(Work item)
Filter the material, keeping only lines with the word "Tablet".

════════════════════

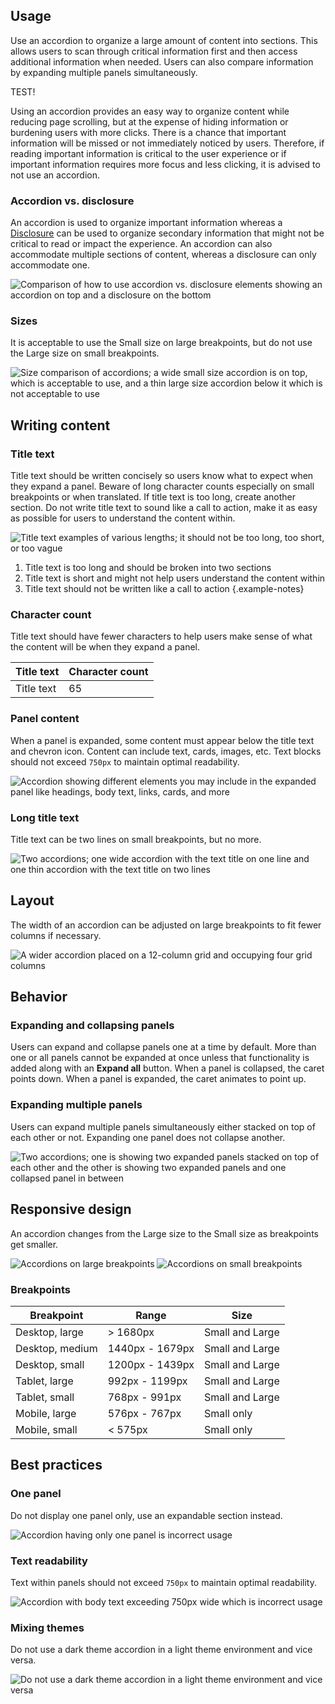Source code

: ## Usage 
Use an accordion to organize a large amount of content into sections. This allows users to scan through critical information first and then access additional information when needed. Users can also compare information by expanding multiple panels simultaneously.

TEST!

Using an accordion provides an easy way to organize content while reducing page scrolling, but at the expense of hiding information or burdening users with more clicks. There is a chance that important information will be missed or not immediately noticed by users. Therefore, if reading important information is critical to the user experience or if important information requires more focus and less clicking, it is advised to not use an accordion.

### Accordion vs. disclosure 
An accordion is used to organize important information whereas a [Disclosure](/patterns/dislosure) can be used to organize secondary information that might not be critical to read or impact the experience. An accordion can also accommodate multiple sections of content, whereas a disclosure can only accommodate one.

<uxdot-example>
   <img src="{{ '../accordion-vs-disclosure.png' | url }}" alt="Comparison of how to use accordion vs. disclosure elements showing an accordion on top and a disclosure on the bottom">
</uxdot-example>

### Sizes 
It is acceptable to use the Small size on large breakpoints, but do not use the Large size on small breakpoints.

<uxdot-example>
   <img src="{{ '../accordion-sizes-best-practices.png' | url }}" alt="Size comparison of accordions; a wide small size accordion is on top, which is acceptable to use, and a thin large size accordion below it which is not acceptable to use">
</uxdot-example>


## Writing content 
### Title text 
Title text should be written concisely so users know what to expect when they expand a panel. Beware of long character counts especially on small breakpoints or when translated. If title text is too long, create another section. Do not write title text to sound like a call to action, make it as easy as possible for users to understand the content within.

<uxdot-example>
   <img src="{{ '../accordion-title-text.png' | url }}" alt="Title text examples of various lengths; it should not be too long, too short, or too vague">
</uxdot-example>

1) Title text is too long and should be broken into two sections
2) Title text is short and might not help users understand the content within
3) Title text should not be written like a call to action
   {.example-notes}

### Character count 
Title text should have fewer characters to help users make sense of what the content will be when they expand a panel.

<rh-table>
  <table>
    <thead>
      <tr>
        <th scope="col" data-label="Title text">Title text</th>
        <th scope="col" data-label="Character count">Character count</th>
      </tr>
    </thead>
    <tbody>
      <tr>
        <td data-label="Title text">Title text</td>
        <td data-label="Character count">65</td>
      </tr>
    </tbody>
  </table>
</rh-table>
    
### Panel content 
When a panel is expanded, some content must appear below the title text and chevron icon. Content can include text, cards, images, etc. Text blocks should not exceed `750px` to maintain optimal readability.

<uxdot-example>
  <img src="{{ '../accordion-panel-content.png' | url }}" alt="Accordion showing different elements you may include in the expanded panel like headings, body text, links, cards, and more">
</uxdot-example>

### Long title text 
Title text can be two lines on small breakpoints, but no more.

<uxdot-example width-adjustment="544px">
  <img src="{{ '../accordion-long-title-text.png' | url }}" alt="Two accordions; one wide accordion with the text title on one line and one thin accordion with the text title on two lines">
</uxdot-example>

## Layout 
The width of an accordion can be adjusted on large breakpoints to fit fewer columns if necessary.

<uxdot-example width-adjustment="872px">
  <img src="{{ '../accordion-layout.png' | url }}" alt="A wider accordion placed on a 12-column grid and occupying four grid columns">
</uxdot-example>

## Behavior

### Expanding and collapsing panels 
Users can expand and collapse panels one at a time by default. More than one or all panels cannot be expanded at once unless that functionality is added along with an **Expand all** button. When a panel is collapsed, the caret points down. When a panel is expanded, the caret animates to point up.

### Expanding multiple panels 
Users can expand multiple panels simultaneously either stacked on top of each other or not. Expanding one panel does not collapse another.

<uxdot-example width-adjustment="872px" >
  <img src="{{ '../accordion-expanding-multiple-panels.png' | url }}" alt="Two accordions; one is showing two expanded panels stacked on top of each other and the other is showing two expanded panels and one collapsed panel in between">
</uxdot-example>

## Responsive design 
An accordion changes from the Large size to the Small size as breakpoints get smaller.

<uxdot-example no-border variant="full">
  <img src="{{ '../accordion-breakpoints-large.png' | url }}" alt="Accordions on large breakpoints">
</uxdot-example>

<uxdot-example no-border width-adjustment="576px" alignment="left" variant="full">
  <img src="{{ '../accordion-breakpoints-small.png' | url }}" alt="Accordions on small breakpoints">
</uxdot-example>

### Breakpoints

<rh-table>
  <table>
    <thead>
      <tr>
        <th scope="col" data-label="Breakpoint">Breakpoint</th>
        <th scope="col" data-label="Range">Range</th>
        <th scope="col" data-label="Size">Size</th>
      </tr>
    </thead>
    <tbody>
      <tr>
        <td data-label="Breakpoint">Desktop, large</td>
        <td data-label="Range">> 1680px</td>
        <td data-label="Size">Small and Large</td>
      </tr>
      <tr>
        <td data-label="Breakpoint">Desktop, medium</td>
        <td data-label="Range">1440px - 1679px</td>
        <td data-label="Size">Small and Large</td>
      </tr>
      <tr>
        <td data-label="Breakpoint">Desktop, small</td>
        <td data-label="Range">1200px - 1439px</td>
        <td data-label="Size">Small and Large</td>
      </tr>
      <tr>
        <td data-label="Breakpoint">Tablet, large</td>
        <td data-label="Range">992px - 1199px</td>
        <td data-label="Size">Small and Large</td>
      </tr>
      <tr>
        <td data-label="Breakpoint">Tablet, small</td>
        <td data-label="Range">768px - 991px</td>
        <td data-label="Size">Small and Large</td>
      </tr>
      <tr>
        <td data-label="Breakpoint">Mobile, large</td>
        <td data-label="Range">576px - 767px</td>
        <td data-label="Size">Small only</td>
      </tr>
      <tr>
        <td data-label="Breakpoint">Mobile, small</td>
        <td data-label="Range">< 575px</td>
        <td data-label="Size">Small only</td>
      </tr>
    </tbody>
  </table>
</rh-table>

## Best practices 
### One panel 
Do not display one panel only, use an expandable section instead.

<uxdot-example danger>
  <img src="{{ '../accordion-best-practice-1.png' | url }}" alt="Accordion having only one panel is incorrect usage">
</uxdot-example>

### Text readability 
Text within panels should not exceed `750px` to maintain optimal readability.

<uxdot-example danger>
  <img src="{{ '../accordion-best-practice-2.png' | url }}" alt="Accordion with body text exceeding 750px wide which is incorrect usage">
</uxdot-example>


### Mixing themes 
Do not use a dark theme accordion in a light theme environment and vice versa.

<uxdot-example danger>
  <img src="{{ '../accordion-best-practice-3.png' | url }}" alt="Do not use a dark theme accordion in a light theme environment and vice versa">
</uxdot-example>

════════════════════

(Response to this exercise)
        <td data-label="Breakpoint">Tablet, large</td>
        <td data-label="Breakpoint">Tablet, small</td>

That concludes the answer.